▶ **What you are asked to do**
All lines with the word "memoryagent" must be pulled from the entries below.

▶ **Data for processing**
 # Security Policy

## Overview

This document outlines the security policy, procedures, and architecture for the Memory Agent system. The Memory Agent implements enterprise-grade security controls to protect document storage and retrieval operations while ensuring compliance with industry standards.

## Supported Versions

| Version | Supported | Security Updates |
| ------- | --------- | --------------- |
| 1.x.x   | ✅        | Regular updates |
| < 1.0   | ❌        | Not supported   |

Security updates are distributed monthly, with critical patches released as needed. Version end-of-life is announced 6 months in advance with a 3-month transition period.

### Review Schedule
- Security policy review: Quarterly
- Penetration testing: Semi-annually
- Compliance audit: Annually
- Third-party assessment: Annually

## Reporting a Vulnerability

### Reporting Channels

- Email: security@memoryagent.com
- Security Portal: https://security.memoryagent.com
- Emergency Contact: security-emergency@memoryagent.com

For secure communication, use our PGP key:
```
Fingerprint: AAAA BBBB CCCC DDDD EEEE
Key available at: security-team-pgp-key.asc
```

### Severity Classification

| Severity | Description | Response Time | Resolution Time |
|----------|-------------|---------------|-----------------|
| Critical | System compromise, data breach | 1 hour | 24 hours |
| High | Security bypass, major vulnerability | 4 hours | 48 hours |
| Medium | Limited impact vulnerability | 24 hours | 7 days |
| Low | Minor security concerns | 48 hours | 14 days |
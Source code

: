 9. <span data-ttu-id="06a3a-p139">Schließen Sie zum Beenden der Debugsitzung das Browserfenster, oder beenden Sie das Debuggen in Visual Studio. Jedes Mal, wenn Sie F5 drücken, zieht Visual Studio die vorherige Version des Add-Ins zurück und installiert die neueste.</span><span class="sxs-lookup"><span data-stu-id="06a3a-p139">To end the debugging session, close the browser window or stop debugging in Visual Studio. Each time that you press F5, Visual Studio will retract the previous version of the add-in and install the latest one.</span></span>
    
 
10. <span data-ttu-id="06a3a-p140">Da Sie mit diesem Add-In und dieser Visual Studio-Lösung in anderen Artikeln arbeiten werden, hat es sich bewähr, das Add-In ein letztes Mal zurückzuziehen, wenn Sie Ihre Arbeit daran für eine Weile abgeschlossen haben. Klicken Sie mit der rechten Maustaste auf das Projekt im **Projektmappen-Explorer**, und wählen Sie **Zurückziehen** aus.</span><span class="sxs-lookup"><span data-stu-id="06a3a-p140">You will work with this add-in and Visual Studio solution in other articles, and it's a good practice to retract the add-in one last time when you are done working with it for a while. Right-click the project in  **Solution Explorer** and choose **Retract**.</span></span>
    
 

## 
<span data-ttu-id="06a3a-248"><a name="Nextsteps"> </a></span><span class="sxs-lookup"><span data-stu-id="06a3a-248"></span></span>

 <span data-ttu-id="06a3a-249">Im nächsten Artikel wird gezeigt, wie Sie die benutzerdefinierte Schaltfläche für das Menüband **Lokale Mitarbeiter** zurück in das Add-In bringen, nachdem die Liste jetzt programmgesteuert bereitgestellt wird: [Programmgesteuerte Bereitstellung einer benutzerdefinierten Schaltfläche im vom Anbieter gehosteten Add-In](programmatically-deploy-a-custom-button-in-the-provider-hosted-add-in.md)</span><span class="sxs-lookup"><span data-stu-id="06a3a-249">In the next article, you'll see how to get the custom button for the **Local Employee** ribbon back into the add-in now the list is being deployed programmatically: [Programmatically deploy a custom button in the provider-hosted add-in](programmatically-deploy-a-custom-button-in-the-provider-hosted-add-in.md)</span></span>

▶ **Exercise output**
- Email: security@memoryagent.com
- Security Portal: https://security.memoryagent.com
- Emergency Contact: security-emergency@memoryagent.com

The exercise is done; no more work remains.